%%

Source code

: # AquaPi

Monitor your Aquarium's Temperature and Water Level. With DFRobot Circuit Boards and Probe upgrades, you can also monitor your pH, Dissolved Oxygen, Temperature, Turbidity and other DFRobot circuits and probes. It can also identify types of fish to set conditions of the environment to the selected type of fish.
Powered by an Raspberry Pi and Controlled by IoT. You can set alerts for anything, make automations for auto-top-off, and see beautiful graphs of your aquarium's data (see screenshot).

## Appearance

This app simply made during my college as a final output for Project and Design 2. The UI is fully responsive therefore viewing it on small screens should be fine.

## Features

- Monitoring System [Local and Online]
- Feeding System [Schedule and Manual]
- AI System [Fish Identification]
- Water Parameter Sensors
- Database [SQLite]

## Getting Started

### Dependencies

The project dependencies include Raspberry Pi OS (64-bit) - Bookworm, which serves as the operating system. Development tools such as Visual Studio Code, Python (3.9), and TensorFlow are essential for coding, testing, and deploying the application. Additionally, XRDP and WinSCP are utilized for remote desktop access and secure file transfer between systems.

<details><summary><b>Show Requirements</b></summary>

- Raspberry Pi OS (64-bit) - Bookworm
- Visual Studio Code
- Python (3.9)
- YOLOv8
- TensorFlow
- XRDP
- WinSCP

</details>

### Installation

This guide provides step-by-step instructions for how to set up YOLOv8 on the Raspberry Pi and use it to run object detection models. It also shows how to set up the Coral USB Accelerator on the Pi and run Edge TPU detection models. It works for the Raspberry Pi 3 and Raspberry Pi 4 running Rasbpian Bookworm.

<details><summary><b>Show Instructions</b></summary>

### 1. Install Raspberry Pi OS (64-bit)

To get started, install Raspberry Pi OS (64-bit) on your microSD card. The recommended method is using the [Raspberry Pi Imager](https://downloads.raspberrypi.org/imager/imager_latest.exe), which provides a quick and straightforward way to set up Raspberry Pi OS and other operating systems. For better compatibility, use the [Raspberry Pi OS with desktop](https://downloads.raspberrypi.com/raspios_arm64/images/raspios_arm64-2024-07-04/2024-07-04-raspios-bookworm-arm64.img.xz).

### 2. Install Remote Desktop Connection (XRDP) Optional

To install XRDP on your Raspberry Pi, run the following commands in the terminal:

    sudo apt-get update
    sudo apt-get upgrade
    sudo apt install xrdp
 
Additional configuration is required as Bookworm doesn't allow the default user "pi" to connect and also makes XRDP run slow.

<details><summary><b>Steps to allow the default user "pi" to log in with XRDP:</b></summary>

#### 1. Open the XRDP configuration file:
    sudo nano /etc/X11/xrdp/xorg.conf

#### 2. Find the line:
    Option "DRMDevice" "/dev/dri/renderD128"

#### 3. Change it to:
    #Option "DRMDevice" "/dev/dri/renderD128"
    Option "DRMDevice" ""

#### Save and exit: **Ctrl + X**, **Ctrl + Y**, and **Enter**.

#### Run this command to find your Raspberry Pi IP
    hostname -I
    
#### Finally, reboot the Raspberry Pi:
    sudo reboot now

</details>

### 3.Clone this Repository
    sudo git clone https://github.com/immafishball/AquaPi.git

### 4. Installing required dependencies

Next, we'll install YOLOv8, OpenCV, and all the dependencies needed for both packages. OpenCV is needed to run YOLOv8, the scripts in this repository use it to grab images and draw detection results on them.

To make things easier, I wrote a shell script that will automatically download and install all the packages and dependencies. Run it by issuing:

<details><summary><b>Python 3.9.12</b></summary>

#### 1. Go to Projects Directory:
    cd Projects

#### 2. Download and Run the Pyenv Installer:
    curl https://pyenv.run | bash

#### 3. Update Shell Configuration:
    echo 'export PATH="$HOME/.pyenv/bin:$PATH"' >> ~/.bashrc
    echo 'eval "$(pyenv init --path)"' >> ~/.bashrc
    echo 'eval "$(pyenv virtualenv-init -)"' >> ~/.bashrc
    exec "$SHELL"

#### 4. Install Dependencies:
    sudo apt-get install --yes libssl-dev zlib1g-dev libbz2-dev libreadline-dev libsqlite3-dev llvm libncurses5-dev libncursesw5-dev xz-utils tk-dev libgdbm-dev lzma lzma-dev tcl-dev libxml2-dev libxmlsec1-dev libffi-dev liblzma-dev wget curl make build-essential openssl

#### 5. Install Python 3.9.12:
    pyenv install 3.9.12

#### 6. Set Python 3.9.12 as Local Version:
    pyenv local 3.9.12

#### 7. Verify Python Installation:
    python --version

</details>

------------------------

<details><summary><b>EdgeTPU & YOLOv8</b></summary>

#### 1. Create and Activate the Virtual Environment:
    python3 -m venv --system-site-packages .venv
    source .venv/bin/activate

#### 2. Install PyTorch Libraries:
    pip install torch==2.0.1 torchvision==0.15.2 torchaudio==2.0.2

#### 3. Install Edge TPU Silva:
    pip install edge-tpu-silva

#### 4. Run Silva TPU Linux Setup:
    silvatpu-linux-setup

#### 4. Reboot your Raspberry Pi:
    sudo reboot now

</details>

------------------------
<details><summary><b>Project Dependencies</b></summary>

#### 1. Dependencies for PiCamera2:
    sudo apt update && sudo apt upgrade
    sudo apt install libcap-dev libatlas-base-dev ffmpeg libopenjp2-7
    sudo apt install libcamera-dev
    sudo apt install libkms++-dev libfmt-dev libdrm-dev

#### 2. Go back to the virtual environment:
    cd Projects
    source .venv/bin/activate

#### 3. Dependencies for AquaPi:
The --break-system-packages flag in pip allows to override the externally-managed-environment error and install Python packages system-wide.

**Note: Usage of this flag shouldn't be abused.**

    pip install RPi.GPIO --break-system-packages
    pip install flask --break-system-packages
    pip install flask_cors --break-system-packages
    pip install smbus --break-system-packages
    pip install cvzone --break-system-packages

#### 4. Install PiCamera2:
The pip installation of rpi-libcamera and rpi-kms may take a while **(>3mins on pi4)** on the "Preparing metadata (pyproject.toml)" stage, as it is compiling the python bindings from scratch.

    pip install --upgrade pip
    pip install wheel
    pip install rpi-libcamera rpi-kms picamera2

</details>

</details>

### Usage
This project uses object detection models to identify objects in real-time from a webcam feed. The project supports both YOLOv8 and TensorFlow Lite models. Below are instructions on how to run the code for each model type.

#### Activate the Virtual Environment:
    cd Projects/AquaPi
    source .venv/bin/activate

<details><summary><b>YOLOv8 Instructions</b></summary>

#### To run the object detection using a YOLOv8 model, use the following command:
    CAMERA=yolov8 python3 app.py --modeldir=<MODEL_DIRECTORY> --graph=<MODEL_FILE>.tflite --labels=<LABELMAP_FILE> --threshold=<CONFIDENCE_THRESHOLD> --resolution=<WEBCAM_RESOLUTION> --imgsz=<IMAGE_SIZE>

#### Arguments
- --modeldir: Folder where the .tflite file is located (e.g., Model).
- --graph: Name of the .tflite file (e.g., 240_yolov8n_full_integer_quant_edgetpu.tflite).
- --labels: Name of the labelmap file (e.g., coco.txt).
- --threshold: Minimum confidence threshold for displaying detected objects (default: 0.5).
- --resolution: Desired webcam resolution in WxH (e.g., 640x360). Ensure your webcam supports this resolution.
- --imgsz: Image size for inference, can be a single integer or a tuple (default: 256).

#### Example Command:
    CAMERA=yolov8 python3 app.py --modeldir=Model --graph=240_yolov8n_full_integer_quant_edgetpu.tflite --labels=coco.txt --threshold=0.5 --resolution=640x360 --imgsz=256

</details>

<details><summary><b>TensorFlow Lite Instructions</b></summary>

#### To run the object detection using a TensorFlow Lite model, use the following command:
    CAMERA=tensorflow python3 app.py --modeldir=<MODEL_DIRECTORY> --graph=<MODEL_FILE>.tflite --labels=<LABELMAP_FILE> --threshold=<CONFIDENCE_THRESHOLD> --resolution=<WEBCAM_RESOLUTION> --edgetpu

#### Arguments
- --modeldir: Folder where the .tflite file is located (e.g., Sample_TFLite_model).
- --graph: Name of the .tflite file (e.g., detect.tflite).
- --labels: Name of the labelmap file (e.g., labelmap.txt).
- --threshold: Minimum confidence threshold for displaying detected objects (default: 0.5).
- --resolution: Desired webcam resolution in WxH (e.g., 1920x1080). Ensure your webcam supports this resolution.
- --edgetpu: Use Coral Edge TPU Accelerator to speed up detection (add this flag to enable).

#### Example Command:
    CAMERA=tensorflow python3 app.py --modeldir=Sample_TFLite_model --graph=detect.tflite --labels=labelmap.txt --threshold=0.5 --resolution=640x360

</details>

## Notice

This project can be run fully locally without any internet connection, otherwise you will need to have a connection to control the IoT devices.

%%
%%

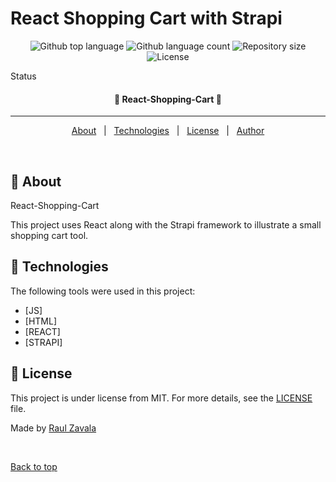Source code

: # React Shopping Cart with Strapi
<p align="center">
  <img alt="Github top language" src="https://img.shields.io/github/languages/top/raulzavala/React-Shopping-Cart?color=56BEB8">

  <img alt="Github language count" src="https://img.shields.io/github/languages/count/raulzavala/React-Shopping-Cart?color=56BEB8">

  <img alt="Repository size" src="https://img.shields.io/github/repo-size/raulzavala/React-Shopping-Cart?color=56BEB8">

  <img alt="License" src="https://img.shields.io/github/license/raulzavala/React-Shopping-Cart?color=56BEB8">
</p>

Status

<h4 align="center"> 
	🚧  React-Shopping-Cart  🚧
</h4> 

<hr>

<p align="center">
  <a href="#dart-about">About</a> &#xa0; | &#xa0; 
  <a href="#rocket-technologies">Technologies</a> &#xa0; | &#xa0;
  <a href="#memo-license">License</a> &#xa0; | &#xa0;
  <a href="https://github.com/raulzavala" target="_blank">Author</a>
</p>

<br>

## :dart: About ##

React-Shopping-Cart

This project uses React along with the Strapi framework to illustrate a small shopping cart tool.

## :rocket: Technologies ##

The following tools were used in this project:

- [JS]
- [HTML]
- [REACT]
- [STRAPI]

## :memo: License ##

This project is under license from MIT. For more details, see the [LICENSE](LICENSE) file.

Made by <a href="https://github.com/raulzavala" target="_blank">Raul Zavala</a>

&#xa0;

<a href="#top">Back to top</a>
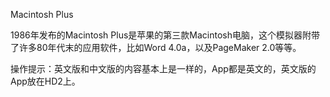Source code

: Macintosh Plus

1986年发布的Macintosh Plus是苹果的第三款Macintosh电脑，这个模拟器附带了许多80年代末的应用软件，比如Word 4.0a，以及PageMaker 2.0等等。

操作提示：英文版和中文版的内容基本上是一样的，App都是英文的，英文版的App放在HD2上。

%%

→ Activity
Lines that contain the string "Folder" should be copied from the material above.

→ Completed task
- --modeldir: Folder where the .tflite file is located (e.g., Model).
- --modeldir: Folder where the .tflite file is located (e.g., Sample_TFLite_model).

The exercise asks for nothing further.